[TASK INPUTS]
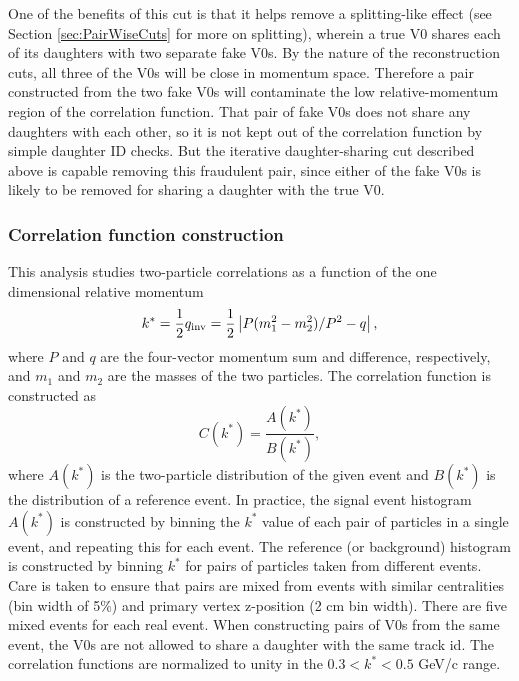 
One of the benefits of this cut is that it helps remove a splitting-like effect (see Section \ref{sec:PairWiseCuts} for more on splitting), wherein a true V0 shares each of its daughters with two separate fake V0s.  
By the nature of the reconstruction cuts, all three of the V0s will be close in momentum space.  
Therefore a pair constructed from the two fake V0s will contaminate the low relative-momentum region of the correlation function.  
That pair of fake V0s does not share any daughters with each other, so it is not kept out of the correlation function by simple daughter ID checks.  
But the iterative daughter-sharing cut described above is capable removing this fraudulent pair, since either of the fake V0s is likely to be removed for sharing a daughter with the true V0.


\subsubsection{Correlation function construction}
\label{sec:CFconstruct}

This analysis studies two-particle correlations as a function of the one dimensional relative momentum 
\begin{equation}
\label{eq:kstar}
k^*=\frac{1}{2}q_{\mathrm{inv}}=\frac{1}{2}\left\lvert P(m^2_1-m^2_2)/P^2 - q\right\rvert,
\end{equation}
where $P$ and $q$ are the four-vector momentum sum and difference, respectively, and $m_1$ and $m_2$ are the masses of the two particles.  
The correlation function is constructed as
\begin{equation}
\label{eq:CFDefinition}
C(k^*) = \frac{A(k^*)}{B(k^*)},
\end{equation}
where $A(k^*)$ is the two-particle distribution of the given event and $B(k^*)$ is the distribution of a reference event.  
In practice, the signal event histogram $A(k^*)$ is constructed by binning the $k^*$ value of each pair of particles in a single event, and repeating this for each event.  
The reference (or background) histogram is constructed by binning $k^*$ for pairs of particles taken from different events.  
Care is taken to ensure that pairs are mixed from events with similar centralities (bin width of 5\%) and primary vertex z-position (2 cm bin width).  
There are five mixed events for each real event.  
When constructing pairs of V0s from the same event, the V0s are not allowed to share a daughter with the same track id. 
The correlation functions are normalized to unity in the $ 0.3 < k^* < 0.5$ GeV/c range.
[/TASK INPUTS]
- ABOUT THIS TASK
Which lines of the data contain the word "will"? Copy each one.

- RESULT
By the nature of the reconstruction cuts, all three of the V0s will be close in momentum space.  
Therefore a pair constructed from the two fake V0s will contaminate the low relative-momentum region of the correlation function.  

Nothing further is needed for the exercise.